— What is required —
Return the data below exactly, minus the pictures.

— Source records —
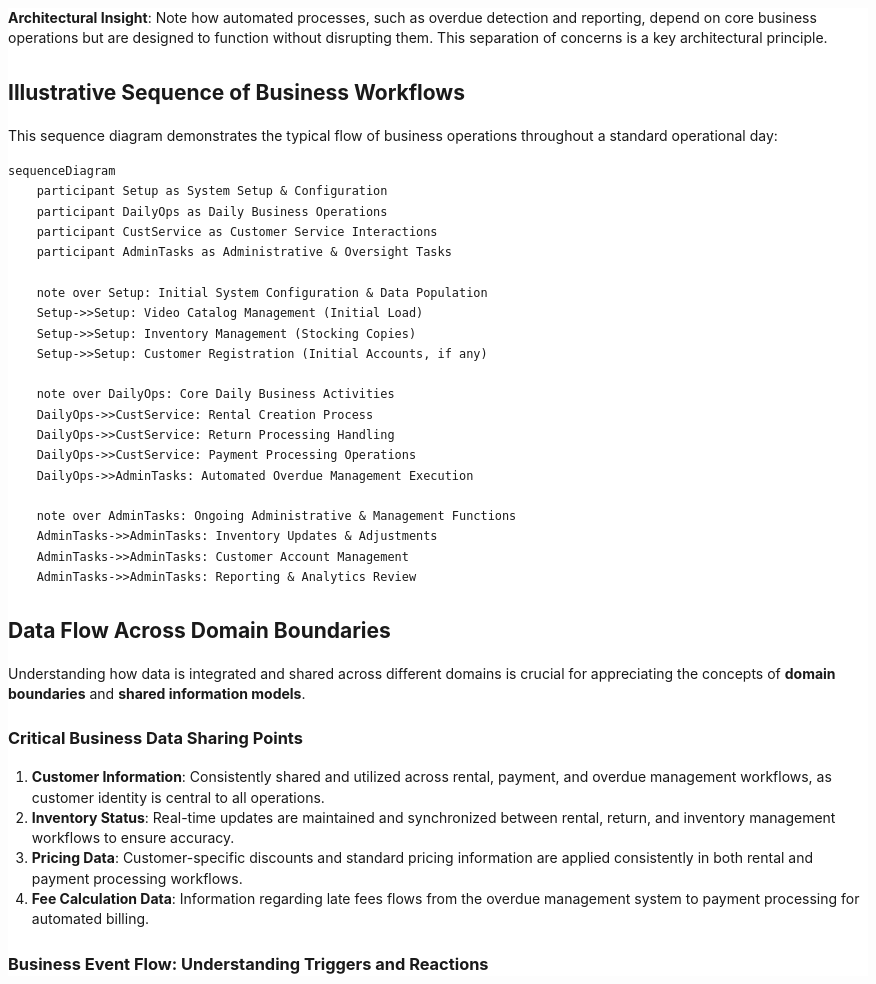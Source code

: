 **Architectural Insight**: Note how automated processes, such as overdue detection and reporting, depend on core business operations but are designed to function without disrupting them. This separation of concerns is a key architectural principle.

## Illustrative Sequence of Business Workflows

This sequence diagram demonstrates the typical flow of business operations throughout a standard operational day:

```mermaid
sequenceDiagram
    participant Setup as System Setup & Configuration
    participant DailyOps as Daily Business Operations
    participant CustService as Customer Service Interactions
    participant AdminTasks as Administrative & Oversight Tasks

    note over Setup: Initial System Configuration & Data Population
    Setup->>Setup: Video Catalog Management (Initial Load)
    Setup->>Setup: Inventory Management (Stocking Copies)
    Setup->>Setup: Customer Registration (Initial Accounts, if any)

    note over DailyOps: Core Daily Business Activities
    DailyOps->>CustService: Rental Creation Process
    DailyOps->>CustService: Return Processing Handling
    DailyOps->>CustService: Payment Processing Operations
    DailyOps->>AdminTasks: Automated Overdue Management Execution

    note over AdminTasks: Ongoing Administrative & Management Functions
    AdminTasks->>AdminTasks: Inventory Updates & Adjustments
    AdminTasks->>AdminTasks: Customer Account Management
    AdminTasks->>AdminTasks: Reporting & Analytics Review
```

## Data Flow Across Domain Boundaries

Understanding how data is integrated and shared across different domains is crucial for appreciating the concepts of **domain boundaries** and **shared information models**.

### Critical Business Data Sharing Points

1. **Customer Information**: Consistently shared and utilized across rental, payment, and overdue management workflows, as customer identity is central to all operations.
2. **Inventory Status**: Real-time updates are maintained and synchronized between rental, return, and inventory management workflows to ensure accuracy.
3. **Pricing Data**: Customer-specific discounts and standard pricing information are applied consistently in both rental and payment processing workflows.
4. **Fee Calculation Data**: Information regarding late fees flows from the overdue management system to payment processing for automated billing.

### Business Event Flow: Understanding Triggers and Reactions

— Output for this task —
Source code

: **Architectural Insight**: Note how automated processes, such as overdue detection and reporting, depend on core business operations but are designed to function without disrupting them. This separation of concerns is a key architectural principle.

## Illustrative Sequence of Business Workflows

This sequence diagram demonstrates the typical flow of business operations throughout a standard operational day:

```mermaid
sequenceDiagram
    participant Setup as System Setup & Configuration
    participant DailyOps as Daily Business Operations
    participant CustService as Customer Service Interactions
    participant AdminTasks as Administrative & Oversight Tasks

    note over Setup: Initial System Configuration & Data Population
    Setup->>Setup: Video Catalog Management (Initial Load)
    Setup->>Setup: Inventory Management (Stocking Copies)
    Setup->>Setup: Customer Registration (Initial Accounts, if any)

    note over DailyOps: Core Daily Business Activities
    DailyOps->>CustService: Rental Creation Process
    DailyOps->>CustService: Return Processing Handling
    DailyOps->>CustService: Payment Processing Operations
    DailyOps->>AdminTasks: Automated Overdue Management Execution

    note over AdminTasks: Ongoing Administrative & Management Functions
    AdminTasks->>AdminTasks: Inventory Updates & Adjustments
    AdminTasks->>AdminTasks: Customer Account Management
    AdminTasks->>AdminTasks: Reporting & Analytics Review
```

## Data Flow Across Domain Boundaries

Understanding how data is integrated and shared across different domains is crucial for appreciating the concepts of **domain boundaries** and **shared information models**.

### Critical Business Data Sharing Points

1. **Customer Information**: Consistently shared and utilized across rental, payment, and overdue management workflows, as customer identity is central to all operations.
2. **Inventory Status**: Real-time updates are maintained and synchronized between rental, return, and inventory management workflows to ensure accuracy.
3. **Pricing Data**: Customer-specific discounts and standard pricing information are applied consistently in both rental and payment processing workflows.
4. **Fee Calculation Data**: Information regarding late fees flows from the overdue management system to payment processing for automated billing.

### Business Event Flow: Understanding Triggers and Reactions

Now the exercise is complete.